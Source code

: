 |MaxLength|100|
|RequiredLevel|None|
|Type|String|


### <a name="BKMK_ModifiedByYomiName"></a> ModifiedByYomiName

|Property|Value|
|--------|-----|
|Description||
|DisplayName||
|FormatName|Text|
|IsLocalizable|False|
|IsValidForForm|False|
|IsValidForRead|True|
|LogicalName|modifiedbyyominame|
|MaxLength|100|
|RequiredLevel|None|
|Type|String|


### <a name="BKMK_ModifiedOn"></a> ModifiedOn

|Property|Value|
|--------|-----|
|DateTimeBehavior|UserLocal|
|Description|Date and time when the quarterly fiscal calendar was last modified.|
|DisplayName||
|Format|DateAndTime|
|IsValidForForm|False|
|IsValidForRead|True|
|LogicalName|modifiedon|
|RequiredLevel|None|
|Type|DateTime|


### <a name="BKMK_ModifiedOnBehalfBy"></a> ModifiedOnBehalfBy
..............................
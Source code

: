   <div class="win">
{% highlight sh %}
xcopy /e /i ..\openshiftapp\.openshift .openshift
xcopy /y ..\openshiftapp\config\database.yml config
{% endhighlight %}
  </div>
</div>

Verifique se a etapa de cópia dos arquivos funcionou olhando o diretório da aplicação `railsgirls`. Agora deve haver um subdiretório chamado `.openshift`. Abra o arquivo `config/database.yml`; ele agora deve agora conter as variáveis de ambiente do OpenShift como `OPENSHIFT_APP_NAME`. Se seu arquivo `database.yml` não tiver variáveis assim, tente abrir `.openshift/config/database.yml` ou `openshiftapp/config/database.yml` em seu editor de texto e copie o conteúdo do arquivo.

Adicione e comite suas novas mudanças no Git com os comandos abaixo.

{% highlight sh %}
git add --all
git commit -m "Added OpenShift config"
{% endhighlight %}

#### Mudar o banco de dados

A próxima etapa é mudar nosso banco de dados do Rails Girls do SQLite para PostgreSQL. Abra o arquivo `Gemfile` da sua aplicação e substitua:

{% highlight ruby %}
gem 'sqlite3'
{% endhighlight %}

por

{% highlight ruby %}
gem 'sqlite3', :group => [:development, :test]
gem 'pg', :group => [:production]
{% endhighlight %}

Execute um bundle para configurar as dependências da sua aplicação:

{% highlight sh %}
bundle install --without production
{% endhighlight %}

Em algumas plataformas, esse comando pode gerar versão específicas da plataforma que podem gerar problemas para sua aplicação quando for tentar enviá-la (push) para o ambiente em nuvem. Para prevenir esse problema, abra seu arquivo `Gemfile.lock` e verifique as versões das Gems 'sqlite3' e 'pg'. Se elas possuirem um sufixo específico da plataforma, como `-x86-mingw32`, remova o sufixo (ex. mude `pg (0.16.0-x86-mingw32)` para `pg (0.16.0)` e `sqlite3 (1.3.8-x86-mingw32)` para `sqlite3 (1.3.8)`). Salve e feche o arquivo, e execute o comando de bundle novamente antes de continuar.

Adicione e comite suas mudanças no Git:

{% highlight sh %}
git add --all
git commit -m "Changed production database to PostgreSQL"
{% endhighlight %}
..............................
• [What to produce]: Take from the listing above each line that contains the string "LogicalName".

• [Answer area]:
|LogicalName|modifiedbyyominame|
|LogicalName|modifiedon|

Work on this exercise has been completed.